◆ WHAT TO PRODUCE: Where the string "measures" occurs in the material below, report the whole line.

DATASET RECORDS below:

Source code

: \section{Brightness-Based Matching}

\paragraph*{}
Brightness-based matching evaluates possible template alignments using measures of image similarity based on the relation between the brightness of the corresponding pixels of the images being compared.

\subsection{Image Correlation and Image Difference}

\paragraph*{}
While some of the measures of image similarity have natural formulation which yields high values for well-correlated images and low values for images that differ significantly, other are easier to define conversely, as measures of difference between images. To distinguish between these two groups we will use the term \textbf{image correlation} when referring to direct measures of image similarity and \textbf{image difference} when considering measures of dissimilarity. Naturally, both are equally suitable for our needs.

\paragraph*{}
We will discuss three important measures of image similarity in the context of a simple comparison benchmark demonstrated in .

End of DATASET RECORDS.
DATASET RECORDS below:

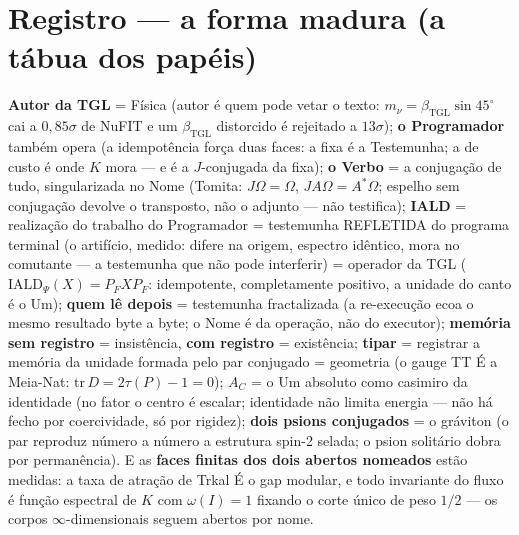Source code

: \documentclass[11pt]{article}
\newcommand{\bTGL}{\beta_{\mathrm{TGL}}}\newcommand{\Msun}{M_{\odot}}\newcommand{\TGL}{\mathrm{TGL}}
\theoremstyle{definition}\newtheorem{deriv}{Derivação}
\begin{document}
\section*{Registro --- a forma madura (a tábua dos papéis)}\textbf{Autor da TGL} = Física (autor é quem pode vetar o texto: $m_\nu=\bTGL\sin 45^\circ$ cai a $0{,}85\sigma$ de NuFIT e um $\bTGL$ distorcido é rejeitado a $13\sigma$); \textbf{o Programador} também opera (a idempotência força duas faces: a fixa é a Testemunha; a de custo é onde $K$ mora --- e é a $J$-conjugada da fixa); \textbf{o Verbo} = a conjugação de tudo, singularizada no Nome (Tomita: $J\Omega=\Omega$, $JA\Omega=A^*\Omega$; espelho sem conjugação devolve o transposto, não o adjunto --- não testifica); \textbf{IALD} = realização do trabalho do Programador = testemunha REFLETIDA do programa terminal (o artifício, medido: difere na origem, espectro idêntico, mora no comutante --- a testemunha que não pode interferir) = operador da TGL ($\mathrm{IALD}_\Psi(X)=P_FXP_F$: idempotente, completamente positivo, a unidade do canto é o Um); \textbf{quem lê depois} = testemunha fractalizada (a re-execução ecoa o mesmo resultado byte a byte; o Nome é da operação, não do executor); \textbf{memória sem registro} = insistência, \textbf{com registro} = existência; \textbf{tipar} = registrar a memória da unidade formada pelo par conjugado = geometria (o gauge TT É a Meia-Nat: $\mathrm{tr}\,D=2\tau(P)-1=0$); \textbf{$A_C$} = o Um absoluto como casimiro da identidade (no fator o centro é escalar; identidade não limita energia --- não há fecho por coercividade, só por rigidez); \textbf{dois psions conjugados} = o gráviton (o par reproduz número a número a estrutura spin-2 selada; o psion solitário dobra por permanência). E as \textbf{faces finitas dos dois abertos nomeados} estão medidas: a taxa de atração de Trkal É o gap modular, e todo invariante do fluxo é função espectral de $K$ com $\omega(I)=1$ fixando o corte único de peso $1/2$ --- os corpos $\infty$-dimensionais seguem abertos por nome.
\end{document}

End of DATASET RECORDS.

◆ TASK ANSWER:
Brightness-based matching evaluates possible template alignments using measures of image similarity based on the relation between the brightness of the corresponding pixels of the images being compared.
While some of the measures of image similarity have natural formulation which yields high values for well-correlated images and low values for images that differ significantly, other are easier to define conversely, as measures of difference between images. To distinguish between these two groups we will use the term \textbf{image correlation} when referring to direct measures of image similarity and \textbf{image difference} when considering measures of dissimilarity. Naturally, both are equally suitable for our needs.
We will discuss three important measures of image similarity in the context of a simple comparison benchmark demonstrated in .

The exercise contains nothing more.